◆ WHAT THE TASK REQUIRES ◆
Find all the lines in the entries below that hold the word "Equal" and copy them.
=== Begin Enclosure ===
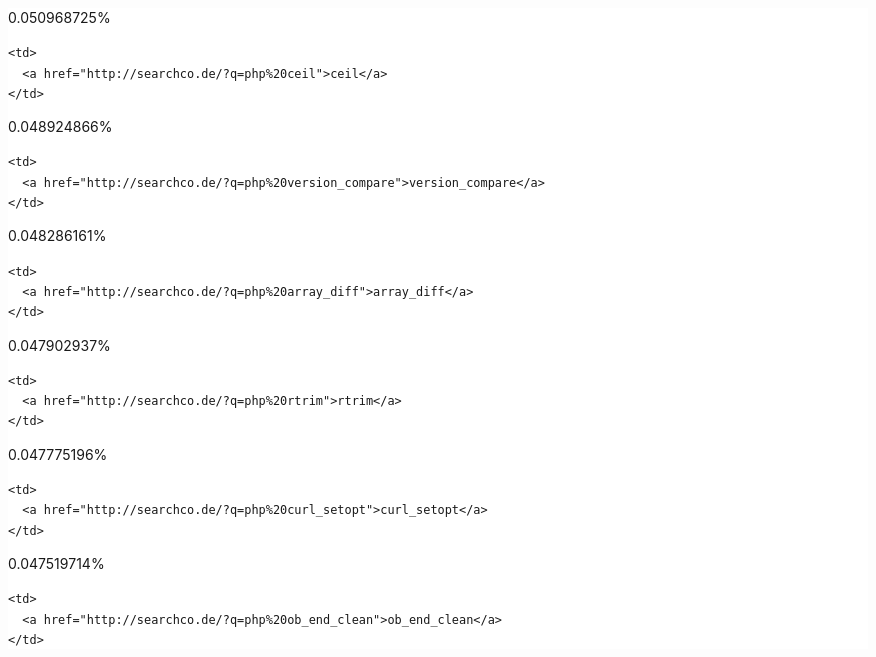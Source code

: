   <tr>
    <td>
      0.050968725%
    </td>
    
    <td>
      <a href="http://searchco.de/?q=php%20ceil">ceil</a>
    </td>
  </tr>
  
  <tr>
    <td>
      0.048924866%
    </td>
    
    <td>
      <a href="http://searchco.de/?q=php%20version_compare">version_compare</a>
    </td>
  </tr>
  
  <tr>
    <td>
      0.048286161%
    </td>
    
    <td>
      <a href="http://searchco.de/?q=php%20array_diff">array_diff</a>
    </td>
  </tr>
  
  <tr>
    <td>
      0.047902937%
    </td>
    
    <td>
      <a href="http://searchco.de/?q=php%20rtrim">rtrim</a>
    </td>
  </tr>
  
  <tr>
    <td>
      0.047775196%
    </td>
    
    <td>
      <a href="http://searchco.de/?q=php%20curl_setopt">curl_setopt</a>
    </td>
  </tr>
  
  <tr>
    <td>
      0.047519714%
    </td>
    
    <td>
      <a href="http://searchco.de/?q=php%20ob_end_clean">ob_end_clean</a>
    </td>
  </tr>
  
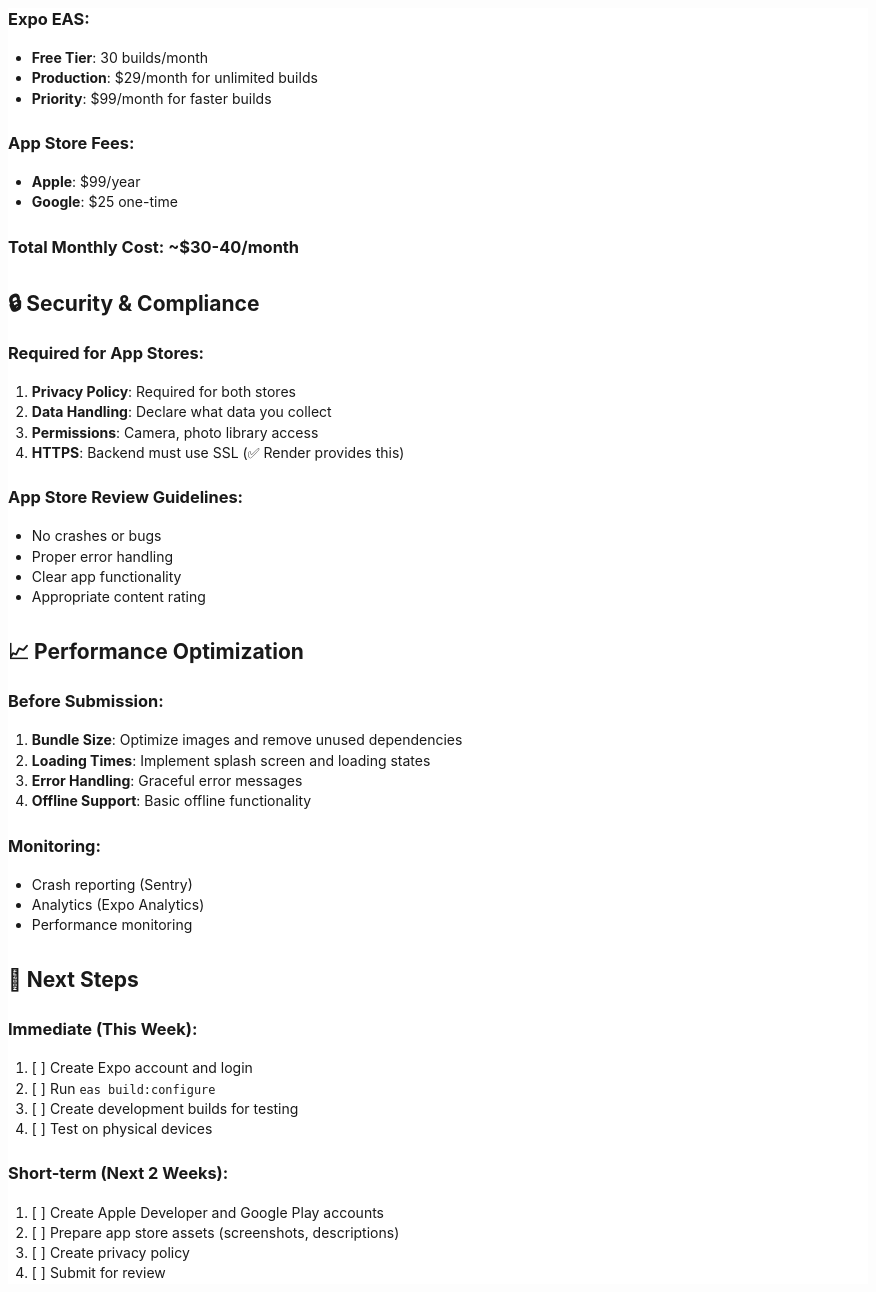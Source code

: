 ### Expo EAS:
- **Free Tier**: 30 builds/month
- **Production**: $29/month for unlimited builds
- **Priority**: $99/month for faster builds

### App Store Fees:
- **Apple**: $99/year
- **Google**: $25 one-time

### Total Monthly Cost: ~$30-40/month

## 🔒 **Security & Compliance**

### Required for App Stores:
1. **Privacy Policy**: Required for both stores
2. **Data Handling**: Declare what data you collect
3. **Permissions**: Camera, photo library access
4. **HTTPS**: Backend must use SSL (✅ Render provides this)

### App Store Review Guidelines:
- No crashes or bugs
- Proper error handling
- Clear app functionality
- Appropriate content rating

## 📈 **Performance Optimization**

### Before Submission:
1. **Bundle Size**: Optimize images and remove unused dependencies
2. **Loading Times**: Implement splash screen and loading states
3. **Error Handling**: Graceful error messages
4. **Offline Support**: Basic offline functionality

### Monitoring:
- Crash reporting (Sentry)
- Analytics (Expo Analytics)
- Performance monitoring

## 🎯 **Next Steps**

### Immediate (This Week):
1. [ ] Create Expo account and login
2. [ ] Run `eas build:configure`
3. [ ] Create development builds for testing
4. [ ] Test on physical devices

### Short-term (Next 2 Weeks):
1. [ ] Create Apple Developer and Google Play accounts
2. [ ] Prepare app store assets (screenshots, descriptions)
3. [ ] Create privacy policy
4. [ ] Submit for review
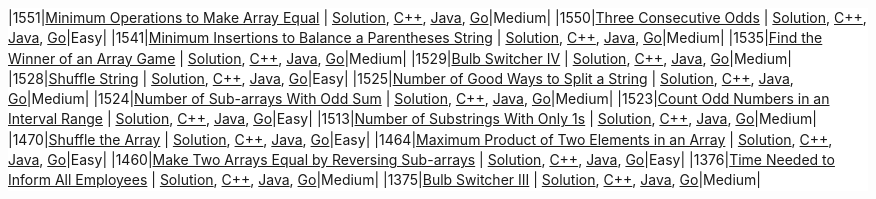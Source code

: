 |1551|[Minimum Operations to Make Array Equal](https://leetcode.com/problems/minimum-operations-to-make-array-equal/) | [Solution](), [C++](./algorithms/cpp/minimumOperationsToMakeArrayEqual/MinimumOperationsToMakeArrayEqual.cpp), [Java](./algorithms/java/minimumOperationsToMakeArrayEqual/MinimumOperationsToMakeArrayEqual.java), [Go](./algorithms/golang/minimumOperationsToMakeArrayEqual/MinimumOperationsToMakeArrayEqual.go)|Medium|
|1550|[Three Consecutive Odds](https://leetcode.com/problems/three-consecutive-odds/) | [Solution](), [C++](./algorithms/cpp/threeConsecutiveOdds/ThreeConsecutiveOdds.cpp), [Java](./algorithms/java/threeConsecutiveOdds/ThreeConsecutiveOdds.java), [Go](./algorithms/golang/threeConsecutiveOdds/ThreeConsecutiveOdds.go)|Easy|
|1541|[Minimum Insertions to Balance a Parentheses String](https://leetcode.com/problems/minimum-insertions-to-balance-a-parentheses-string/) | [Solution](), [C++](./algorithms/cpp/minimumInsertionsToBalanceAParenthesesString/MinimumInsertionsToBalanceAParenthesesString.cpp), [Java](./algorithms/java/minimumInsertionsToBalanceAParenthesesString/MinimumInsertionsToBalanceAParenthesesString.java), [Go](./algorithms/golang/minimumInsertionsToBalanceAParenthesesString/MinimumInsertionsToBalanceAParenthesesString.go)|Medium|
|1535|[Find the Winner of an Array Game](https://leetcode.com/problems/find-the-winner-of-an-array-game/) | [Solution](), [C++](./algorithms/cpp/findTheWinnerOfAnArrayGame/FindTheWinnerOfAnArrayGame.cpp), [Java](./algorithms/java/findTheWinnerOfAnArrayGame/FindTheWinnerOfAnArrayGame.java), [Go](./algorithms/golang/findTheWinnerOfAnArrayGame/FindTheWinnerOfAnArrayGame.go)|Medium|
|1529|[Bulb Switcher IV](https://leetcode.com/problems/bulb-switcher-iv/) | [Solution](), [C++](./algorithms/cpp/bulbSwitcher/BulbSwitcher.IV.cpp), [Java](./algorithms/java/bulbSwitcher/BulbSwitcher.IV.java), [Go](./algorithms/golang/bulbSwitcher/BulbSwitcher.IV.go)|Medium|
|1528|[Shuffle String](https://leetcode.com/problems/shuffle-string/submissions/) | [Solution](), [C++](./algorithms/cpp/shuffleString/ShuffleString.cpp), [Java](./algorithms/java/shuffleString/ShuffleString.java), [Go](./algorithms/golang/shuffleString/ShuffleString.go)|Easy|
|1525|[Number of Good Ways to Split a String](https://leetcode.com/problems/number-of-good-ways-to-split-a-string/) | [Solution](), [C++](./algorithms/cpp/numberOfGoodWaysToSplitAString/NumberOfGoodWaysToSplitAString.cpp), [Java](./algorithms/java/numberOfGoodWaysToSplitAString/NumberOfGoodWaysToSplitAString.java), [Go](./algorithms/golang/numberOfGoodWaysToSplitAString/NumberOfGoodWaysToSplitAString.go)|Medium|
|1524|[Number of Sub-arrays With Odd Sum](https://leetcode.com/problems/number-of-sub-arrays-with-odd-sum/) | [Solution](), [C++](./algorithms/cpp/numberOfSubArraysWithOddSum/NumberOfSubArraysWithOddSum.cpp), [Java](./algorithms/java/numberOfSubArraysWithOddSum/NumberOfSubArraysWithOddSum.java), [Go](./algorithms/golang/numberOfSubArraysWithOddSum/NumberOfSubArraysWithOddSum.go)|Medium|
|1523|[Count Odd Numbers in an Interval Range](https://leetcode.com/problems/count-odd-numbers-in-an-interval-range/) | [Solution](), [C++](./algorithms/cpp/countOddNumbersInAnIntervalRange/CountOddNumbersInAnIntervalRange.cpp), [Java](./algorithms/java/countOddNumbersInAnIntervalRange/CountOddNumbersInAnIntervalRange.java), [Go](./algorithms/golang/countOddNumbersInAnIntervalRange/CountOddNumbersInAnIntervalRange.go)|Easy|
|1513|[Number of Substrings With Only 1s](https://leetcode.com/problems/number-of-substrings-with-only-1s/) | [Solution](), [C++](./algorithms/cpp/numberOfSubstringsWithOnly1s/NumberOfSubstringsWithOnly1s.cpp), [Java](./algorithms/java/numberOfSubstringsWithOnly1s/NumberOfSubstringsWithOnly1s.java), [Go](./algorithms/golang/numberOfSubstringsWithOnly1s/NumberOfSubstringsWithOnly1s.go)|Medium|
|1470|[Shuffle the Array](https://leetcode.com/problems/shuffle-the-array/) | [Solution](), [C++](./algorithms/cpp/shuffleTheArray/ShuffleTheArray.cpp), [Java](./algorithms/java/shuffleTheArray/ShuffleTheArray.java), [Go](./algorithms/golang/shuffleTheArray/ShuffleTheArray.go)|Easy|
|1464|[Maximum Product of Two Elements in an Array](https://leetcode.com/problems/maximum-product-of-two-elements-in-an-array/) | [Solution](), [C++](./algorithms/cpp/maximumProductOfTwoElementsInAnArray/MaximumProductOfTwoElementsInAnArray.cpp), [Java](./algorithms/java/maximumProductOfTwoElementsInAnArray/MaximumProductOfTwoElementsInAnArray.java), [Go](./algorithms/golang/maximumProductOfTwoElementsInAnArray/MaximumProductOfTwoElementsInAnArray.go)|Easy|
|1460|[Make Two Arrays Equal by Reversing Sub-arrays](https://leetcode.com/problems/make-two-arrays-equal-by-reversing-sub-arrays/) | [Solution](), [C++](./algorithms/cpp/twoArraysEqualByReversingSubArrays/MakeTwoArraysEqualByReversingSubArrays.cpp), [Java](./algorithms/java/twoArraysEqualByReversingSubArrays/MakeTwoArraysEqualByReversingSubArrays.java), [Go](./algorithms/golang/twoArraysEqualByReversingSubArrays/MakeTwoArraysEqualByReversingSubArrays.go)|Easy|
|1376|[Time Needed to Inform All Employees](https://leetcode.com/problems/time-needed-to-inform-all-employees/) | [Solution](), [C++](./algorithms/cpp/timeNeededToInformAllEmployees/TimeNeededToInformAllEmployees.cpp), [Java](./algorithms/java/timeNeededToInformAllEmployees/TimeNeededToInformAllEmployees.java), [Go](./algorithms/golang/timeNeededToInformAllEmployees/TimeNeededToInformAllEmployees.go)|Medium|
|1375|[Bulb Switcher III](https://leetcode.com/problems/bulb-switcher-iii) | [Solution](), [C++](./algorithms/cpp/bulbSwitcher/BulbSwitcher.III.cpp), [Java](./algorithms/java/bulbSwitcher/BulbSwitcher.III.java), [Go](./algorithms/golang/bulbSwitcher/BulbSwitcher.III.go)|Medium|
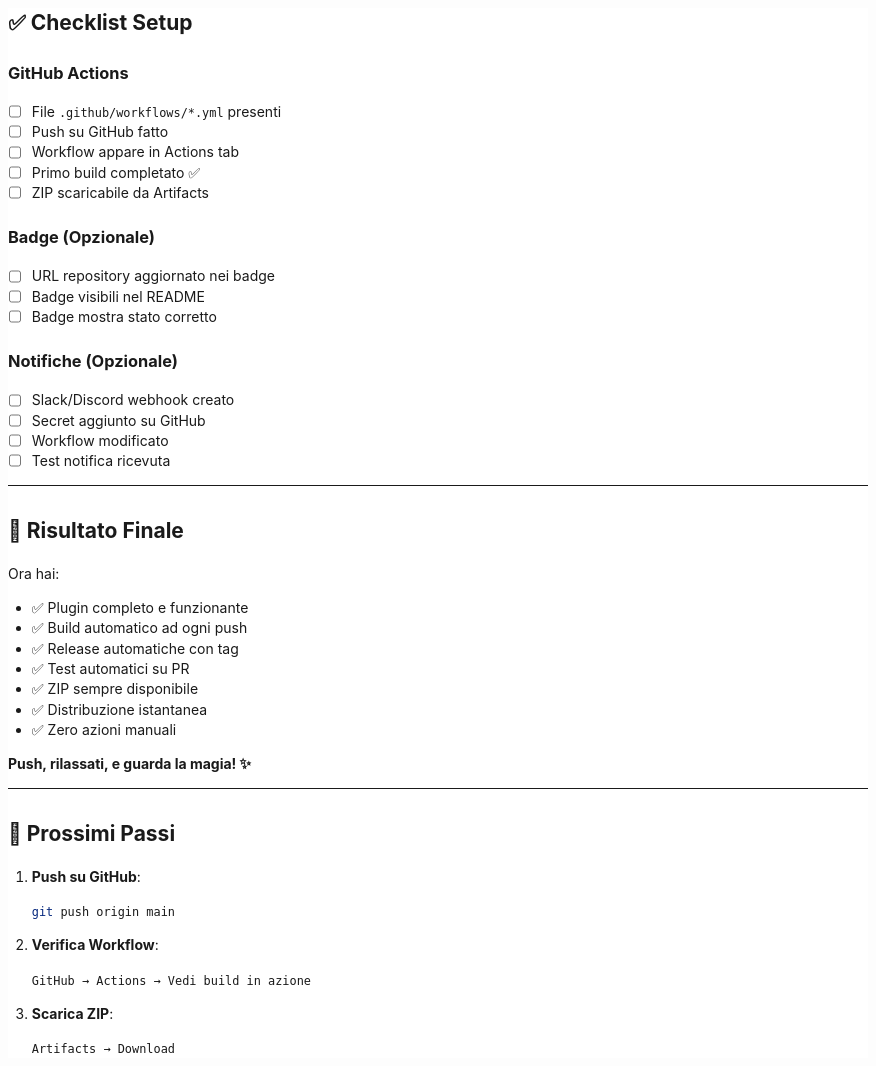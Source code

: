 
## ✅ Checklist Setup

### GitHub Actions
- [ ] File `.github/workflows/*.yml` presenti
- [ ] Push su GitHub fatto
- [ ] Workflow appare in Actions tab
- [ ] Primo build completato ✅
- [ ] ZIP scaricabile da Artifacts

### Badge (Opzionale)
- [ ] URL repository aggiornato nei badge
- [ ] Badge visibili nel README
- [ ] Badge mostra stato corretto

### Notifiche (Opzionale)
- [ ] Slack/Discord webhook creato
- [ ] Secret aggiunto su GitHub
- [ ] Workflow modificato
- [ ] Test notifica ricevuta

---

## 🎉 Risultato Finale

Ora hai:
- ✅ Plugin completo e funzionante
- ✅ Build automatico ad ogni push
- ✅ Release automatiche con tag
- ✅ Test automatici su PR
- ✅ ZIP sempre disponibile
- ✅ Distribuzione istantanea
- ✅ Zero azioni manuali

**Push, rilassati, e guarda la magia! ✨**

---

## 🚀 Prossimi Passi

1. **Push su GitHub**:
   ```bash
   git push origin main
   ```

2. **Verifica Workflow**:
   ```
   GitHub → Actions → Vedi build in azione
   ```

3. **Scarica ZIP**:
   ```
   Artifacts → Download
   ```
=== End Enclosure ===
◆ SOLUTION TO THIS EXERCISE ◆
: |1551|[Minimum Operations to Make Array Equal](https://leetcode.com/problems/minimum-operations-to-make-array-equal/) | [Solution](), [C++](./algorithms/cpp/minimumOperationsToMakeArrayEqual/MinimumOperationsToMakeArrayEqual.cpp), [Java](./algorithms/java/minimumOperationsToMakeArrayEqual/MinimumOperationsToMakeArrayEqual.java), [Go](./algorithms/golang/minimumOperationsToMakeArrayEqual/MinimumOperationsToMakeArrayEqual.go)|Medium|
|1460|[Make Two Arrays Equal by Reversing Sub-arrays](https://leetcode.com/problems/make-two-arrays-equal-by-reversing-sub-arrays/) | [Solution](), [C++](./algorithms/cpp/twoArraysEqualByReversingSubArrays/MakeTwoArraysEqualByReversingSubArrays.cpp), [Java](./algorithms/java/twoArraysEqualByReversingSubArrays/MakeTwoArraysEqualByReversingSubArrays.java), [Go](./algorithms/golang/twoArraysEqualByReversingSubArrays/MakeTwoArraysEqualByReversingSubArrays.go)|Easy|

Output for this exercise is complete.